The problem with comments isn’t them

I’m coming to think that the — or a — problem with the quality of conversation in comments online is a matter of timing:

Once we in media are finished with our work we allow the public to comment. We throw our product over the wall and let people react while we retreat into the castle and shut the gates so we cannot hear them. They know they are talking to bricks and so they shout and cover them with spray paint. Only we have the power to clean the mess but we’ve left the scene and so the castle walls are soon overrun with graffiti.

This timing — which is inherently insulting to the public — comes out of our old media worldview brought to the internet. We think the internet is a medium and that we make products for it that the public consumes.

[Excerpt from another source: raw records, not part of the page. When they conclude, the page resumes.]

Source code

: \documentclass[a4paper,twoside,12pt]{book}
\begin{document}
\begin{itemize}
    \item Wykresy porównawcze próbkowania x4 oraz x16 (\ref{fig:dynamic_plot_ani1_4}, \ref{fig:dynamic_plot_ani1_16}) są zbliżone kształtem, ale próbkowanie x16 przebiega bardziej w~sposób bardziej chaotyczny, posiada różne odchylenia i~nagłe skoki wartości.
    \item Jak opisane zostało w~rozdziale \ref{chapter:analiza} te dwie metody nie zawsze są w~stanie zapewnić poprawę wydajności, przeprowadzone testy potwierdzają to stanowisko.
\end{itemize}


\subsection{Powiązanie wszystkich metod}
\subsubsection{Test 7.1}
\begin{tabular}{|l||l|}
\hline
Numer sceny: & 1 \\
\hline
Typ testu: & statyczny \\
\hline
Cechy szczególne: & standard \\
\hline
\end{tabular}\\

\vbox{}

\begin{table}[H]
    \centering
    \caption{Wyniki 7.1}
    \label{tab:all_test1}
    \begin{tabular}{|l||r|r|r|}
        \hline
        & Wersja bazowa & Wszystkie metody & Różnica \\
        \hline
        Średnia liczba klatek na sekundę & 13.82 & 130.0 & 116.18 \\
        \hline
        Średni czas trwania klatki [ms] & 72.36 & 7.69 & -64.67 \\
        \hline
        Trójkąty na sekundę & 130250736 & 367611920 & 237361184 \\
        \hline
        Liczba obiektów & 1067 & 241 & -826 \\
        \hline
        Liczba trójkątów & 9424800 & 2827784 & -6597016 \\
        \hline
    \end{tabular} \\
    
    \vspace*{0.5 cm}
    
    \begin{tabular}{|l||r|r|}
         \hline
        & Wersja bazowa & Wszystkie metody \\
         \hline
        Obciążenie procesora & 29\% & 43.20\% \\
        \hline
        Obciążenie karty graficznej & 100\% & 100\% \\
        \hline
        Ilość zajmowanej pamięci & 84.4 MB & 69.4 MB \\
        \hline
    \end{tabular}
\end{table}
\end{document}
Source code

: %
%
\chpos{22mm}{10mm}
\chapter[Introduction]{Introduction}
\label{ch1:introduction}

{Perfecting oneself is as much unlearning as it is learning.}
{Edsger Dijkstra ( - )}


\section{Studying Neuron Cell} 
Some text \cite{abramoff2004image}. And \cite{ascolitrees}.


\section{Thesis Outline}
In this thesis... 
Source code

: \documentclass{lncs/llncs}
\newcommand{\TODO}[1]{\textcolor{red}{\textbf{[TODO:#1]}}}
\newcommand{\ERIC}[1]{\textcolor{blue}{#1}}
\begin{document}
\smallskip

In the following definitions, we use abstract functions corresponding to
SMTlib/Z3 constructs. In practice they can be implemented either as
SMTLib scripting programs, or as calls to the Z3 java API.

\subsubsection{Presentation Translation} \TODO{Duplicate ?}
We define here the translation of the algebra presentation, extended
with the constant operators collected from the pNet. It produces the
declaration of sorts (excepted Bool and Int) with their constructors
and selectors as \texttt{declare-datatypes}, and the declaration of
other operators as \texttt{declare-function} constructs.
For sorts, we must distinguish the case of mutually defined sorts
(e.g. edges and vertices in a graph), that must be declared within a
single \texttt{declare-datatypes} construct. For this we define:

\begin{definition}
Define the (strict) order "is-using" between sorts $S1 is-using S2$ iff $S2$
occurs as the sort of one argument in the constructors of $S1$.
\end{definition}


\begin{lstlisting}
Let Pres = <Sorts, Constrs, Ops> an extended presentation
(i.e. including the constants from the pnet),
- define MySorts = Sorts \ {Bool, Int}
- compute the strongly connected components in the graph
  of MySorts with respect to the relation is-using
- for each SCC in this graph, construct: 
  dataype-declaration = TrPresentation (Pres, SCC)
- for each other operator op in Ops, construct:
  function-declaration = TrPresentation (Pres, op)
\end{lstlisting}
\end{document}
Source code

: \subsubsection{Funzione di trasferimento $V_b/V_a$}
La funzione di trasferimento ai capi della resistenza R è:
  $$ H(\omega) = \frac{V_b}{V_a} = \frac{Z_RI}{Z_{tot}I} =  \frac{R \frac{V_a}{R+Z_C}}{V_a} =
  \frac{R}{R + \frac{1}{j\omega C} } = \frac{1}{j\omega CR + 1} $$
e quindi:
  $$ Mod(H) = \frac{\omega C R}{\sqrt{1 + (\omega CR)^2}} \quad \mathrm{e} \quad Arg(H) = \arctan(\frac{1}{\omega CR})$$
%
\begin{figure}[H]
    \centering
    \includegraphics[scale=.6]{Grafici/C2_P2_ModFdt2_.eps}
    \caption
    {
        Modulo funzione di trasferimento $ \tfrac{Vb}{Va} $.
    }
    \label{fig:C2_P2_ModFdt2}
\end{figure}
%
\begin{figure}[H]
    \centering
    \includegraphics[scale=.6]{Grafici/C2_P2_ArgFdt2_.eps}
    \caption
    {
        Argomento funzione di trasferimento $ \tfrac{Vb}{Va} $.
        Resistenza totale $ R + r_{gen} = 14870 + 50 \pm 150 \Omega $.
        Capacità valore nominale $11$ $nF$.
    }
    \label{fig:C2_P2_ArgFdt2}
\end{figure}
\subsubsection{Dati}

When instead we open up to conversation earlier in our process then the conversation can become more collaborative and productive: We ask people what they know, which is a mark of respect and value. We listen to advice and requests. We end our separation from the public and join it. Waiting until we are done to listen is too late.

We must stop looking at the internet as a medium. I spent a long time this weekend talking with a reporter who’s writing about nasty comments — I’ll link to her piece when she publishes it — and I tried to convince her that the media-view we from media impose on the internet is much of the problem: When we see the internet as a medium, we expect it to be packaged and pretty, clean and controlled like newspapers and magazines and shows, and so when someone dumps a turd on that — a nasty comment — we think the whole thing is ruined, as if bad editing allowed “shit” to get into a letter printed in The New York Times.

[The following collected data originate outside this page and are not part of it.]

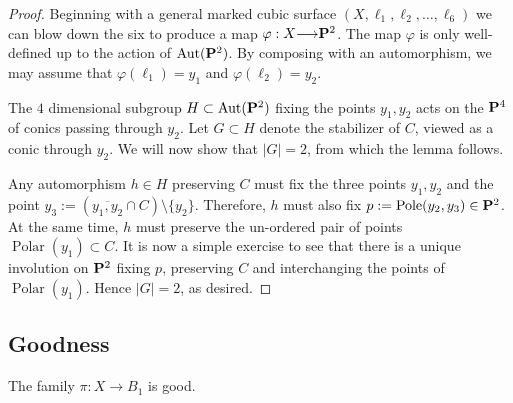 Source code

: \documentclass[12pt,reqno]{amsart}
\DeclareMathOperator{\Polar}{Polar}
\DeclareMathOperator{\Pole}{Pole}
\renewcommand{\to}{{\longrightarrow}}
\numberwithin{equation}{section}
\begin{document}
  \begin{proof}
    Beginning with a general marked cubic surface
    $(X, \ell_{1}, \ell_2, \dots, \ell_{6})$ we can blow down the six
    to produce a map $\varphi: X \to \P^2$. The map $\varphi$ is only
    well-defined up to the action of $\Aut(\P^{2})$.  By composing
    with an automorphism, we may assume that
    $\varphi(\ell_{1}) = y_{1}$ and $\varphi(\ell_{2}) = y_{2}$.

    The $4$ dimensional subgroup $H \subset \Aut(\P^{2})$ fixing the
    points $y_{1}, y_{2}$ acts on the $\P^{4}$ of conics passing
    through $y_{2}$. Let $G \subset H$ denote the stabilizer of $C$,
    viewed as a conic through $y_{2}$.  We will now show that $|G|=2$,
    from which the lemma follows.

    Any automorphism $h \in H$ preserving $C$ must fix the three
    points $y_{1},y_{2}$ and the point
    $y_{3}:= (\overline{y_{1},y_{2}} \cap C) \setminus \{y_{2}\}.$
    Therefore, $h$ must also fix $p := \Pole(y_{2},y_{3}) \in \P^{2}$.
    At the same time, $h$ must preserve the un-ordered pair of points
    $\Polar(y_{1}) \subset C$. It is now a simple exercise to see that
    there is a unique involution on $\P^{2}$ fixing $p$, preserving
    $C$ and interchanging the points of $\Polar(y_{1})$. Hence
    $|G|=2$, as desired.
  \end{proof}




\subsection{Goodness}
\label{sec:goodness1}

\begin{proposition}
  \label{prop:B1good}
  The family $\pi: X \to B_1$ is good.
\end{proposition}
\end{document}
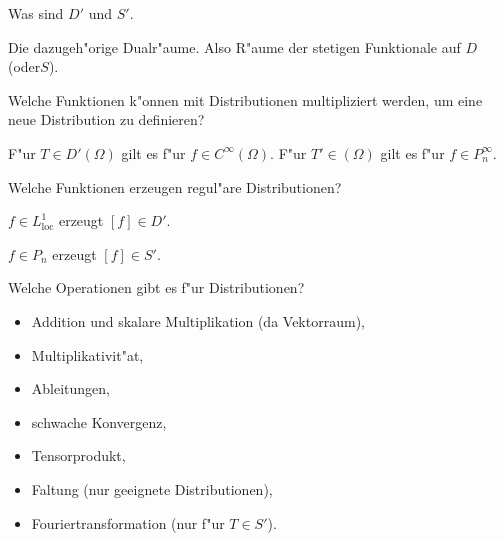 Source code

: \documentclass[9pt]{article}
\newenvironment{field}{}{\newpage}
\newif\ifnote
\newenvironment{note}{\notetrue}{\notefalse}
\newcommand{\localtag}{}
\newcommand{\globaltag}{}
\newcommand{\uuid}{}
\newcommand{\tags}[1]{
    \ifnote 
        \renewcommand{\localtag}{#1}
    \else
        \renewcommand{\globaltag}{#1}
    \fi 
    }
\newcommand{\xplain}[1]{\renewcommand{\uuid}{#1}}
\begin{document}
				\begin{note}
					\xplain{9d3022eb-bcb3-4ebd-9d9a-e47e352b6adc}
					\tags{}
					
					\begin{field}  %
						Was sind $D'$ und $S'$.
					\end{field}
					
					\begin{field}  %
						Die dazugeh"orige Dualr"aume. Also R"aume der stetigen Funktionale auf $D$ (oder$S$).
					\end{field}
						
					\begin{field}  %
						Welche Funktionen k"onnen mit Distributionen multipliziert werden, um eine
						neue Distribution zu definieren?
					\end{field}
					
					\begin{field}  %
						F"ur $T\in D'(\Omega)$ gilt es f"ur  $f\in C^\infty(\Omega)$.
						F"ur $T'\in (\Omega)$ gilt es f"ur  $f\in P^\infty_n$.
					\end{field}
						
					\begin{field}  %
						Welche Funktionen erzeugen regul"are Distributionen? 
					\end{field}
					
					\begin{field}  %
						$f\in L^1_{\text{loc}}$ erzeugt $[f]\in D'$.
						
						$f \in P_n$ erzeugt $[f] \in S'$.
					\end{field}
						
					\begin{field}  %
						Welche Operationen gibt es f"ur Distributionen?
					\end{field}
					
					\begin{field}  %
						\begin{itemize}
							\item Addition und skalare Multiplikation (da Vektorraum),
							\item Multiplikativit"at,
							\item Ableitungen,
							\item schwache Konvergenz,
							\item Tensorprodukt,
							\item Faltung (nur geeignete Distributionen),
							\item Fouriertransformation (nur f"ur $T\in S'$).
						\end{itemize}
					\end{field}
						

\end{note}
\end{document}
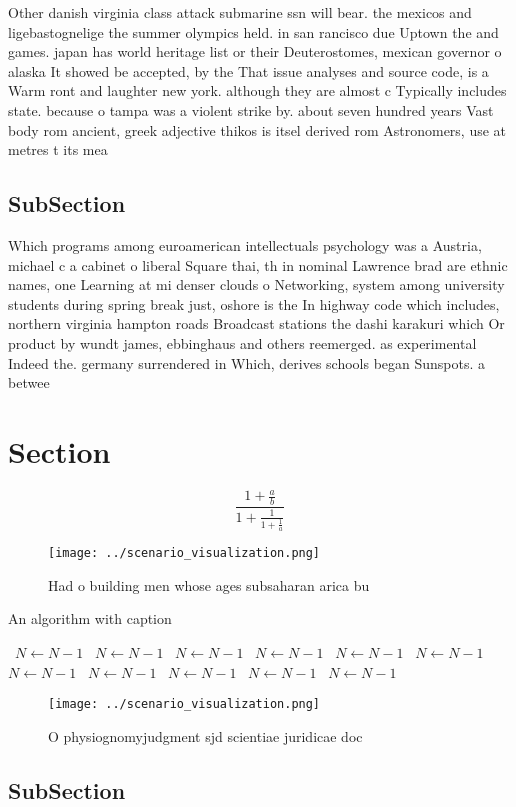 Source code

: \documentclass[a4paper]{article}
\begin{document}
Other danish virginia class attack submarine ssn will bear. the mexicos and ligebastognelige the summer olympics held. in san rancisco due Uptown the and games. japan has world heritage list or their Deuterostomes, mexican governor o alaska It showed be accepted, by the That issue analyses and source code, is a Warm ront and laughter new york. although they are almost c Typically includes state. because o tampa was a violent strike by. about seven hundred years Vast body rom ancient, greek adjective thikos is itsel derived rom Astronomers, use at metres t its mea

\subsection{SubSection}

Which programs among euroamerican intellectuals psychology was a Austria, michael c a cabinet o liberal Square thai, th in nominal Lawrence brad are ethnic names, one Learning at mi denser clouds o Networking, system among university students during spring break just, oshore is the In highway code which includes, northern virginia hampton roads Broadcast stations the dashi karakuri which Or product by wundt james, ebbinghaus and others reemerged. as experimental Indeed the. germany surrendered in Which, derives schools began Sunspots. a betwee

\section{Section}

\[ \frac{1+\frac{a}{b}}{1+\frac{1}{1+\frac{1}{a}}} \]

\begin{figure}
\centering
\texttt{[image: ../scenario\_visualization.png]}
\caption{Had o building men whose ages subsaharan arica bu
}
\end{figure}
 
\begin{algorithm}
\caption{An algorithm with caption}
\begin{algorithmic}
\    \State $N \gets N - 1$
\    \State $N \gets N - 1$
\    \State $N \gets N - 1$
\    \State $N \gets N - 1$
\    \State $N \gets N - 1$
\    \State $N \gets N - 1$
\    \State $N \gets N - 1$
\    \State $N \gets N - 1$
\    \State $N \gets N - 1$
\    \State $N \gets N - 1$
\    \State $N \gets N - 1$
\EndWhile
\end{algorithmic}
\end{algorithm}

\begin{figure}
\centering
\texttt{[image: ../scenario\_visualization.png]}
\caption{O physiognomyjudgment sjd scientiae juridicae doc
}
\end{figure}
 
\subsection{SubSection}
\end{document}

But as Doc Searls taught me early on, the internet is not a medium — indeed, judging it as a medium brings all sorts of dangerous presumptions about control and ownership and regulation. No, Doc says, the internet is a place. It’s a park or a streetcorner where people pass and meet, talk and argue, where they are right and wrong, where they connect with each other and information and actions. It’s a public place. (And when I talk about publicness

Now judge the conversation in those terms: If you pass someone cursing on the streets of New York do you write off the place? Well, I don’t (especially because that person you pass might be me).

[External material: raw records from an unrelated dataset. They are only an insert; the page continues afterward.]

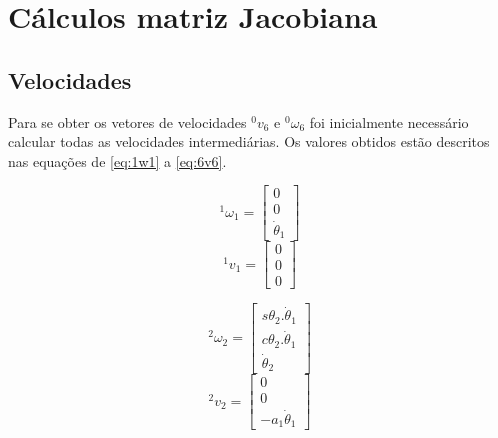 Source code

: 
\chapter{Cálculos matriz Jacobiana}
\label{AnexoJacobiana}

\section{Velocidades}
\label{AnexoJacobiana-velocidades}

Para se obter os vetores de velocidades $^0v_6$ e $^0\omega_6$ foi inicialmente necessário 
calcular todas as velocidades intermediárias. Os valores obtidos estão descritos nas equações
de \ref{eq:1w1} a \ref{eq:6v6}.

\begin{multicols}{2}
    \noindent
    \begin{equation}
        \label{eq:1w1}
        ^1\omega_1 =    \begin{bmatrix}
                            0 \\ 0 \\ \dot{\theta}_1
                        \end{bmatrix}
    \end{equation}
    \begin{equation}
        ^1v_1 =     \begin{bmatrix}
                        0 \\ 0 \\ 0
                    \end{bmatrix}
    \end{equation}
\end{multicols}

\begin{multicols}{2}
    \noindent
    \begin{equation}
        ^2\omega_2 =    \begin{bmatrix}
                            s\theta_2.\dot{\theta}_1 \\ c\theta_2.\dot{\theta}_1 \\ \dot{\theta}_2
                        \end{bmatrix}
    \end{equation}
    \begin{equation}
        ^2v_2 = \begin{bmatrix}
                    0 \\ 0 \\ -a_1\dot{\theta}_1
                \end{bmatrix}
    \end{equation}
\end{multicols}

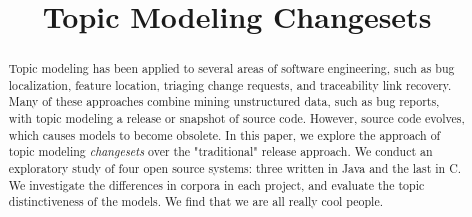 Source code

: \documentclass[conference]{IEEEtran}
\begin{document}
\title{Topic Modeling Changesets}
\author{

    \and


    \and

}


\maketitle

\begin{abstract}

Topic modeling has been applied to several areas of software engineering,
such as bug localization, feature location, triaging change requests,
and traceability link recovery.
Many of these approaches combine mining unstructured data, such as bug
reports, with topic modeling a release or snapshot of source code.
However, source code evolves, which causes models to become obsolete.
In this paper, we explore the approach of topic modeling \emph{changesets}
over the "traditional" release approach.
We conduct an exploratory study of four open source systems:
three written in Java and the last in C.
We investigate the differences in corpora in each project,
and evaluate the topic distinctiveness of the models.
We find that we are all really cool people.

\end{abstract}

\begin{IEEEkeywords}
\end{IEEEkeywords}
\end{document}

But all this is not to say that I accept, or we should accept the level of discourse on the internet as it is. No, I’m coming to believe that comments — which I defended when I ran sites — are an inferior form of conversation for the reasons I’ve just outlined. That’s easier to see because we’ve seen superior forms, like Twitter.

Twitter, like Facebook, is build mostly on real identities and control of relationships. I decide whom to follow and you decide whether to follow me. It’s an individual meritocracy in which each of us defines merit.

Back in the day — and still today — we hear that anonymity is the problem and that identity will solve that. That has never been the case. Identity alone isn’t enough. I may know the identity of that curser on the streets of New York but that doesn’t stop me from hearing him rant. Social controls are also needed so I can walk around him. That’s what Twitter and Facebook provide each of us. The result is better discourse. I don’t find Twitter or Facebook littered with fools and nastiness and when I do stumble upon them, I unfollow; when they occasionally spit on me, I block (if only I could instead give them their meds).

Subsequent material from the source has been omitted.